Your task. Please show every line from the entries that carries the word "adjustwidth".

= Beginning of Section =

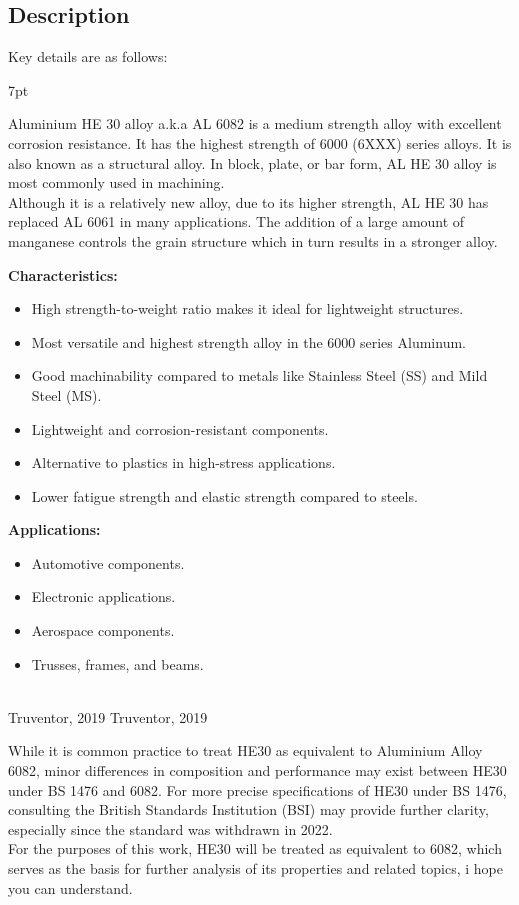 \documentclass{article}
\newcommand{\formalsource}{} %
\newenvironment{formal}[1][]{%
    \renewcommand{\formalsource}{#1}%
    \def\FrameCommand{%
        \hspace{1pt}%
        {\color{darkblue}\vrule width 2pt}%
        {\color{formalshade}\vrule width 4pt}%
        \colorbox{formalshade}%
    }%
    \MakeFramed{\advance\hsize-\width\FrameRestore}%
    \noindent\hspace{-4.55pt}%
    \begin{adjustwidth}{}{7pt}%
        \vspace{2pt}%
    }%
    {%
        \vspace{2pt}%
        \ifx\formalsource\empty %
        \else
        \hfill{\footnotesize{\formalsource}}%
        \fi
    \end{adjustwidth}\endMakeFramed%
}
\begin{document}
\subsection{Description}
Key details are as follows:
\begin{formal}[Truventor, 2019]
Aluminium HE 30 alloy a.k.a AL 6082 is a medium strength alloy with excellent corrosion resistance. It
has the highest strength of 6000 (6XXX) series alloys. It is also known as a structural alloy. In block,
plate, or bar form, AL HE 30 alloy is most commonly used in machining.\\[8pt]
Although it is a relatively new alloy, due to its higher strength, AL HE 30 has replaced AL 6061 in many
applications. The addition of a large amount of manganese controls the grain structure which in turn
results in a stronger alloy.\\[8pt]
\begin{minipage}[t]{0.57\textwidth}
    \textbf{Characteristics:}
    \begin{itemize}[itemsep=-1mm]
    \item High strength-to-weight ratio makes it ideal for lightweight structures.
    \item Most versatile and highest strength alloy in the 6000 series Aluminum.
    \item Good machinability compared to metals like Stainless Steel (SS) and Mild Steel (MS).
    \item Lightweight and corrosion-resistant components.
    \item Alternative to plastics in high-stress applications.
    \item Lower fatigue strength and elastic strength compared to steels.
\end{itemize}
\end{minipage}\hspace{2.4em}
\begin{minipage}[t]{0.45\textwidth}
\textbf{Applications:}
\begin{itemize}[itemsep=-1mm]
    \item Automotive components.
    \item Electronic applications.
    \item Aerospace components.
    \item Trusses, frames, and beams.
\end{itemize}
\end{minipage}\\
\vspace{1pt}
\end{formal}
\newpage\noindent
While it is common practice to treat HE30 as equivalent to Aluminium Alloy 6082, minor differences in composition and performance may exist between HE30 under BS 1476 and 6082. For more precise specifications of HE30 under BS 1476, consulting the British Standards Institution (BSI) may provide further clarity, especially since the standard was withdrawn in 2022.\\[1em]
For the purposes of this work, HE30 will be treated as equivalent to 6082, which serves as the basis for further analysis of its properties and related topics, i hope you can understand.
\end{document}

= End of Section =

Response to the task.
    \begin{adjustwidth}{}{7pt}%
    \end{adjustwidth}\endMakeFramed%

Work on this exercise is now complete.